▶ **Provided data**
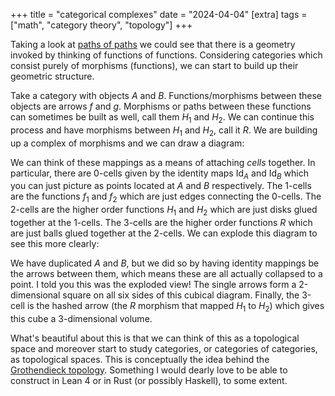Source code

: +++
title = "categorical complexes"
date = "2024-04-04"
[extra]
tags = ["math", "category theory", "topology"]
+++

Taking a look at [paths of paths](/braindump/#path-of-paths) we could see that there is a geometry invoked by thinking of functions of functions.
Considering categories which consist purely of morphisms (functions), we can start to build up their geometric structure.

Take a category with objects $A$ and $B$.
Functions/morphisms between these objects are arrows $f$ and $g$. 
Morphisms or paths between these functions can sometimes be built as well, call them $H_1$ and $H_2$.
We can continue this process and have morphisms between $H_1$ and $H_2$, call it $R$.
We are building up a complex of morphisms and we can draw a diagram:
<script type="text/tikz">


\tikzset{every picture/.style={line width=0.75pt}} %set default line width to 0.75pt        

\begin{tikzpicture}[x=0.75pt,y=0.75pt,yscale=-1,xscale=1]
%uncomment if require: \path (0,316); %set diagram left start at 0, and has height of 316

%Curve Lines [id:da487146387200325] 
\draw [color={rgb, 255:red, 107; green, 201; blue, 223 }  ,draw opacity=1 ]   (191,180) .. controls (221.07,249.46) and (348.78,249.18) .. (380.08,182.05) ;
\draw [shift={(381,180)}, rotate = 113.19] [fill={rgb, 255:red, 107; green, 201; blue, 223 }  ,fill opacity=1 ][line width=0.08]  [draw opacity=0] (10.72,-5.15) -- (0,0) -- (10.72,5.15) -- (7.12,0) -- cycle    ;
%Curve Lines [id:da1945322864470762] 
\draw [color={rgb, 255:red, 107; green, 201; blue, 223 }  ,draw opacity=1 ]   (191,140) .. controls (221.07,70.86) and (349.76,70.17) .. (380.11,137.93) ;
\draw [shift={(381,140)}, rotate = 247.71] [fill={rgb, 255:red, 107; green, 201; blue, 223 }  ,fill opacity=1 ][line width=0.08]  [draw opacity=0] (10.72,-5.15) -- (0,0) -- (10.72,5.15) -- (7.12,0) -- cycle    ;
%Curve Lines [id:da4801088212544069] 
\draw [color={rgb, 255:red, 107; green, 201; blue, 223 }  ,draw opacity=1 ]   (271.37,101.45) .. controls (258.96,104.64) and (250.73,117.08) .. (246.39,132.52) .. controls (243.99,141.04) and (242.79,150.51) .. (242.78,159.97) .. controls (242.78,160.02) and (242.78,160.07) .. (242.78,160.12) .. controls (242.78,183.51) and (249.95,207.05) .. (264.73,215.81) .. controls (266.14,216.65) and (267.62,217.34) .. (263.8,215.23)(270.63,98.55) .. controls (257.33,101.96) and (248.19,115.02) .. (243.5,131.7) .. controls (241.03,140.48) and (239.79,150.22) .. (239.78,159.97) .. controls (239.78,160.02) and (239.78,160.07) .. (239.78,160.12) .. controls (239.78,184.78) and (247.73,209.23) .. (263.2,218.39) .. controls (264.78,219.33) and (266.44,220.11) .. (262.77,218.13) ;
\draw [shift={(271,220)}, rotate = 193.94] [fill={rgb, 255:red, 107; green, 201; blue, 223 }  ,fill opacity=1 ][line width=0.08]  [draw opacity=0] (10.72,-5.15) -- (0,0) -- (10.72,5.15) -- (7.12,0) -- cycle    ;
%Curve Lines [id:da8625179344013716] 
\draw [color={rgb, 255:red, 107; green, 201; blue, 223 }  ,draw opacity=1 ]   (301.37,98.55) .. controls (314.58,101.96) and (323.77,115.01) .. (328.54,131.7) .. controls (331.05,140.47) and (332.35,150.22) .. (332.4,159.96) .. controls (332.4,160.19) and (332.4,160.41) .. (332.4,160.64) .. controls (332.4,185.15) and (324.5,209.33) .. (308.88,218.41) .. controls (307.29,219.34) and (305.62,220.12) .. (309.28,218.18)(300.63,101.45) .. controls (312.96,104.64) and (321.24,117.08) .. (325.66,132.52) .. controls (328.1,141.04) and (329.35,150.51) .. (329.4,159.98) .. controls (329.4,160.2) and (329.4,160.42) .. (329.4,160.64) .. controls (329.4,183.86) and (322.29,207.14) .. (307.38,215.82) .. controls (305.95,216.65) and (304.45,217.34) .. (308.27,215.28) ;
\draw [shift={(301,220)}, rotate = 346.31] [fill={rgb, 255:red, 107; green, 201; blue, 223 }  ,fill opacity=1 ][line width=0.08]  [draw opacity=0] (10.72,-5.15) -- (0,0) -- (10.72,5.15) -- (7.12,0) -- cycle    ;
%Straight Lines [id:da4100065257104788] 
\draw [color={rgb, 255:red, 107; green, 201; blue, 223 }  ,draw opacity=1 ][line width=0.75]    (261,160) -- (308,160) (271,156) -- (271,164)(281,156) -- (281,164)(291,156) -- (291,164)(301,156) -- (301,164) ;
\draw [shift={(311,160)}, rotate = 180] [fill={rgb, 255:red, 107; green, 201; blue, 223 }  ,fill opacity=1 ][line width=0.08]  [draw opacity=0] (10.72,-5.15) -- (0,0) -- (10.72,5.15) -- (7.12,0) -- cycle    ;

% Text Node
\draw (181,152.4) node [anchor=north west][inner sep=0.75pt]  [color={rgb, 255:red, 107; green, 201; blue, 223 }  ,opacity=1 ]  {$A$};
% Text Node
\draw (377,152.4) node [anchor=north west][inner sep=0.75pt]  [color={rgb, 255:red, 107; green, 201; blue, 223 }  ,opacity=1 ]  {$B$};
% Text Node
\draw (281,62.4) node [anchor=north west][inner sep=0.75pt]  [color={rgb, 255:red, 107; green, 201; blue, 223 }  ,opacity=1 ]  {$f_{1}$};
% Text Node
\draw (279,240.4) node [anchor=north west][inner sep=0.75pt]  [color={rgb, 255:red, 107; green, 201; blue, 223 }  ,opacity=1 ]  {$f_{2}$};
% Text Node
\draw (216,150.4) node [anchor=north west][inner sep=0.75pt]  [color={rgb, 255:red, 107; green, 201; blue, 223 }  ,opacity=1 ]  {$H_{1}$};
% Text Node
\draw (336,150.4) node [anchor=north west][inner sep=0.75pt]  [color={rgb, 255:red, 107; green, 201; blue, 223 }  ,opacity=1 ]  {$H_{2}$};
% Text Node
\draw (280,132.4) node [anchor=north west][inner sep=0.75pt]  [color={rgb, 255:red, 107; green, 201; blue, 223 }  ,opacity=1 ]  {$R$};


\end{tikzpicture}
</script>

We can think of these mappings as a means of attaching *cells* together.
In particular, there are $0$-cells given by the identity maps $\operatorname{Id}_A$ and $\operatorname{Id}_B$ which you can just picture as points located at $A$ and $B$ respectively.
The $1$-cells are the functions $f_1$ and $f_2$ which are just edges connecting the $0$-cells.
The $2$-cells are the higher order functions $H_1$ and $H_2$ which are just disks glued together at the $1$-cells.
The $3$-cells are the higher order functions $R$ which are just balls glued together at the $2$-cells.
We can explode this diagram to see this more clearly:
<script type="text/tikz">


\tikzset{every picture/.style={line width=0.75pt}} %set default line width to 0.75pt        

\begin{tikzpicture}[x=0.75pt,y=0.75pt,yscale=-1,xscale=1]
%uncomment if require: \path (0,300); %set diagram left start at 0, and has height of 300

%Straight Lines [id:da5209070161367693] 
\draw [color={rgb, 255:red, 107; green, 201; blue, 223 }  ,draw opacity=1 ]   (142.44,258.26) -- (207.56,211.74) ;
\draw [shift={(210,210)}, rotate = 144.46] [fill={rgb, 255:red, 107; green, 201; blue, 223 }  ,fill opacity=1 ][line width=0.08]  [draw opacity=0] (10.72,-5.15) -- (0,0) -- (10.72,5.15) -- (7.12,0) -- cycle    ;
\draw [shift={(140,260)}, rotate = 324.46] [fill={rgb, 255:red, 107; green, 201; blue, 223 }  ,fill opacity=1 ][line width=0.08]  [draw opacity=0] (10.72,-5.15) -- (0,0) -- (10.72,5.15) -- (7.12,0) -- cycle    ;
%Straight Lines [id:da5217858247647893] 
\draw [color={rgb, 255:red, 107; green, 201; blue, 223 }  ,draw opacity=1 ]   (362.44,258.26) -- (427.56,211.74) ;
\draw [shift={(430,210)}, rotate = 144.46] [fill={rgb, 255:red, 107; green, 201; blue, 223 }  ,fill opacity=1 ][line width=0.08]  [draw opacity=0] (10.72,-5.15) -- (0,0) -- (10.72,5.15) -- (7.12,0) -- cycle    ;
\draw [shift={(360,260)}, rotate = 324.46] [fill={rgb, 255:red, 107; green, 201; blue, 223 }  ,fill opacity=1 ][line width=0.08]  [draw opacity=0] (10.72,-5.15) -- (0,0) -- (10.72,5.15) -- (7.12,0) -- cycle    ;
%Straight Lines [id:da29027455470599506] 
\draw [color={rgb, 255:red, 107; green, 201; blue, 223 }  ,draw opacity=1 ]   (140,270) -- (337,270) ;
\draw [shift={(340,270)}, rotate = 180] [fill={rgb, 255:red, 107; green, 201; blue, 223 }  ,fill opacity=1 ][line width=0.08]  [draw opacity=0] (10.72,-5.15) -- (0,0) -- (10.72,5.15) -- (7.12,0) -- cycle    ;
%Straight Lines [id:da6981739734483432] 
\draw [color={rgb, 255:red, 107; green, 201; blue, 223 }  ,draw opacity=1 ]   (237,200) -- (424,200) ;
\draw [shift={(427,200)}, rotate = 180] [fill={rgb, 255:red, 107; green, 201; blue, 223 }  ,fill opacity=1 ][line width=0.08]  [draw opacity=0] (10.72,-5.15) -- (0,0) -- (10.72,5.15) -- (7.12,0) -- cycle    ;
%Straight Lines [id:da7727115299167708] 
\draw [color={rgb, 255:red, 107; green, 201; blue, 223 }  ,draw opacity=1 ]   (249.13,258.78) -- (311.8,214.01)(250.87,261.22) -- (313.55,216.45) ;
\draw [shift={(320,210)}, rotate = 144.46] [fill={rgb, 255:red, 107; green, 201; blue, 223 }  ,fill opacity=1 ][line width=0.08]  [draw opacity=0] (10.72,-5.15) -- (0,0) -- (10.72,5.15) -- (7.12,0) -- cycle    ;
%Straight Lines [id:da12157034287286872] 
\draw [color={rgb, 255:red, 107; green, 201; blue, 223 }  ,draw opacity=1 ]   (129,257) -- (129,103) ;
\draw [shift={(129,100)}, rotate = 90] [fill={rgb, 255:red, 107; green, 201; blue, 223 }  ,fill opacity=1 ][line width=0.08]  [draw opacity=0] (10.72,-5.15) -- (0,0) -- (10.72,5.15) -- (7.12,0) -- cycle    ;
\draw [shift={(129,260)}, rotate = 270] [fill={rgb, 255:red, 107; green, 201; blue, 223 }  ,fill opacity=1 ][line width=0.08]  [draw opacity=0] (10.72,-5.15) -- (0,0) -- (10.72,5.15) -- (7.12,0) -- cycle    ;
%Straight Lines [id:da3358377263590977] 
\draw [color={rgb, 255:red, 107; green, 201; blue, 223 }  ,draw opacity=1 ]   (348,257) -- (348,103) ;
\draw [shift={(348,100)}, rotate = 90] [fill={rgb, 255:red, 107; green, 201; blue, 223 }  ,fill opacity=1 ][line width=0.08]  [draw opacity=0] (10.72,-5.15) -- (0,0) -- (10.72,5.15) -- (7.12,0) -- cycle    ;
\draw [shift={(348,260)}, rotate = 270] [fill={rgb, 255:red, 107; green, 201; blue, 223 }  ,fill opacity=1 ][line width=0.08]  [draw opacity=0] (10.72,-5.15) -- (0,0) -- (10.72,5.15) -- (7.12,0) -- cycle    ;
%Straight Lines [id:da41171957328981024] 
\draw [color={rgb, 255:red, 107; green, 201; blue, 223 }  ,draw opacity=1 ]   (220,100) -- (220,187) ;
\draw [shift={(220,190)}, rotate = 270] [fill={rgb, 255:red, 107; green, 201; blue, 223 }  ,fill opacity=1 ][line width=0.08]  [draw opacity=0] (10.72,-5.15) -- (0,0) -- (10.72,5.15) -- (7.12,0) -- cycle    ;
%Straight Lines [id:da08848676662938271] 
\draw [color={rgb, 255:red, 107; green, 201; blue, 223 }  ,draw opacity=1 ]   (220,80) -- (220,33) ;
\draw [shift={(220,30)}, rotate = 90] [fill={rgb, 255:red, 107; green, 201; blue, 223 }  ,fill opacity=1 ][line width=0.08]  [draw opacity=0] (10.72,-5.15) -- (0,0) -- (10.72,5.15) -- (7.12,0) -- cycle    ;
%Straight Lines [id:da020083335181518613] 
\draw [color={rgb, 255:red, 107; green, 201; blue, 223 }  ,draw opacity=1 ]   (440,187) -- (440,85.29) -- (440,33) ;
\draw [shift={(440,30)}, rotate = 90] [fill={rgb, 255:red, 107; green, 201; blue, 223 }  ,fill opacity=1 ][line width=0.08]  [draw opacity=0] (10.72,-5.15) -- (0,0) -- (10.72,5.15) -- (7.12,0) -- cycle    ;
\draw [shift={(440,190)}, rotate = 270] [fill={rgb, 255:red, 107; green, 201; blue, 223 }  ,fill opacity=1 ][line width=0.08]  [draw opacity=0] (10.72,-5.15) -- (0,0) -- (10.72,5.15) -- (7.12,0) -- cycle    ;
%Straight Lines [id:da6638383759380284] 
\draw [color={rgb, 255:red, 107; green, 201; blue, 223 }  ,draw opacity=1 ]   (290,220) -- (290,100) (286,210) -- (294,210)(286,200) -- (294,200)(286,190) -- (294,190)(286,180) -- (294,180)(286,170) -- (294,170)(286,160) -- (294,160)(286,150) -- (294,150)(286,140) -- (294,140)(286,130) -- (294,130)(286,120) -- (294,120)(286,110) -- (294,110) ;
%Straight Lines [id:da35789723416170105] 
\draw [color={rgb, 255:red, 107; green, 201; blue, 223 }  ,draw opacity=1 ]   (290,80) -- (290,63) (286,70) -- (294,70) ;
\draw [shift={(290,60)}, rotate = 90] [fill={rgb, 255:red, 107; green, 201; blue, 223 }  ,fill opacity=1 ][line width=0.08]  [draw opacity=0] (10.72,-5.15) -- (0,0) -- (10.72,5.15) -- (7.12,0) -- cycle    ;
%Straight Lines [id:da4774146354604789] 
\draw [color={rgb, 255:red, 107; green, 201; blue, 223 }  ,draw opacity=1 ]   (140.44,78.26) -- (205.56,31.74) ;
\draw [shift={(208,30)}, rotate = 144.46] [fill={rgb, 255:red, 107; green, 201; blue, 223 }  ,fill opacity=1 ][line width=0.08]  [draw opacity=0] (10.72,-5.15) -- (0,0) -- (10.72,5.15) -- (7.12,0) -- cycle    ;
\draw [shift={(138,80)}, rotate = 324.46] [fill={rgb, 255:red, 107; green, 201; blue, 223 }  ,fill opacity=1 ][line width=0.08]  [draw opacity=0] (10.72,-5.15) -- (0,0) -- (10.72,5.15) -- (7.12,0) -- cycle    ;
%Straight Lines [id:da23636599923091772] 
\draw [color={rgb, 255:red, 107; green, 201; blue, 223 }  ,draw opacity=1 ]   (361.45,78.27) -- (427.55,31.73) ;
\draw [shift={(430,30)}, rotate = 144.85] [fill={rgb, 255:red, 107; green, 201; blue, 223 }  ,fill opacity=1 ][line width=0.08]  [draw opacity=0] (10.72,-5.15) -- (0,0) -- (10.72,5.15) -- (7.12,0) -- cycle    ;
\draw [shift={(359,80)}, rotate = 324.85] [fill={rgb, 255:red, 107; green, 201; blue, 223 }  ,fill opacity=1 ][line width=0.08]  [draw opacity=0] (10.72,-5.15) -- (0,0) -- (10.72,5.15) -- (7.12,0) -- cycle    ;
%Straight Lines [id:da05423203638866059] 
\draw [color={rgb, 255:red, 107; green, 201; blue, 223 }  ,draw opacity=1 ]   (138,90) -- (335,90) ;
\draw [shift={(338,90)}, rotate = 180] [fill={rgb, 255:red, 107; green, 201; blue, 223 }  ,fill opacity=1 ][line width=0.08]  [draw opacity=0] (10.72,-5.15) -- (0,0) -- (10.72,5.15) -- (7.12,0) -- cycle    ;
%Straight Lines [id:da8615657007027591] 
\draw [color={rgb, 255:red, 107; green, 201; blue, 223 }  ,draw opacity=1 ]   (230,20) -- (427,20) ;
\draw [shift={(430,20)}, rotate = 180] [fill={rgb, 255:red, 107; green, 201; blue, 223 }  ,fill opacity=1 ][line width=0.08]  [draw opacity=0] (10.72,-5.15) -- (0,0) -- (10.72,5.15) -- (7.12,0) -- cycle    ;
%Straight Lines [id:da5989940502812725] 
\draw [color={rgb, 255:red, 107; green, 201; blue, 223 }  ,draw opacity=1 ]   (248.13,78.78) -- (310.8,34.01)(249.87,81.22) -- (312.55,36.45) ;
\draw [shift={(319,30)}, rotate = 144.46] [fill={rgb, 255:red, 107; green, 201; blue, 223 }  ,fill opacity=1 ][line width=0.08]  [draw opacity=0] (10.72,-5.15) -- (0,0) -- (10.72,5.15) -- (7.12,0) -- cycle    ;

% Text Node
\draw (211,192.4) node [anchor=north west][inner sep=0.75pt]  [color={rgb, 255:red, 107; green, 201; blue, 223 }  ,opacity=1 ]  {$A$};
% Text Node
\draw (121,262.4) node [anchor=north west][inner sep=0.75pt]  [color={rgb, 255:red, 107; green, 201; blue, 223 }  ,opacity=1 ]  {$A$};
% Text Node
\draw (342,262.4) node [anchor=north west][inner sep=0.75pt]  [color={rgb, 255:red, 107; green, 201; blue, 223 }  ,opacity=1 ]  {$B$};
% Text Node
\draw (434,192.4) node [anchor=north west][inner sep=0.75pt]  [color={rgb, 255:red, 107; green, 201; blue, 223 }  ,opacity=1 ]  {$B$};
% Text Node
\draw (212,12.4) node [anchor=north west][inner sep=0.75pt]  [color={rgb, 255:red, 107; green, 201; blue, 223 }  ,opacity=1 ]  {$A$};
% Text Node
\draw (121,82.4) node [anchor=north west][inner sep=0.75pt]  [color={rgb, 255:red, 107; green, 201; blue, 223 }  ,opacity=1 ]  {$A$};
% Text Node
\draw (343,82.4) node [anchor=north west][inner sep=0.75pt]  [color={rgb, 255:red, 107; green, 201; blue, 223 }  ,opacity=1 ]  {$B$};
% Text Node
\draw (435,12.4) node [anchor=north west][inner sep=0.75pt]  [color={rgb, 255:red, 107; green, 201; blue, 223 }  ,opacity=1 ]  {$B$};


\end{tikzpicture}
</script>
We have duplicated $A$ and $B$, but we did so by having identity mappings be the arrows between them, which means these are all actually collapsed to a point. 
I told you this was the exploded view!
The single arrows form a 2-dimensional square on all six sides of this cubical diagram. 
Finally, the 3-cell is the hashed arrow (the $R$ morphism that mapped $H_1$ to $H_2$) which gives this cube a 3-dimensional volume.

What's beautiful about this is that we can think of this as a topological space and moreover start to study categories, or categories of categories, as topological spaces.
This is conceptually the idea behind the [Grothendieck topology](https://en.wikipedia.org/wiki/Grothendieck_topology).
Something I would dearly love to be able to construct in Lean 4 or in Rust (or possibly Haskell), to some extent.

▶ **Brief**
Going through the entries above, show each line that contains "categories".

▶ **Answer area**
Considering categories which consist purely of morphisms (functions), we can start to build up their geometric structure.
What's beautiful about this is that we can think of this as a topological space and moreover start to study categories, or categories of categories, as topological spaces.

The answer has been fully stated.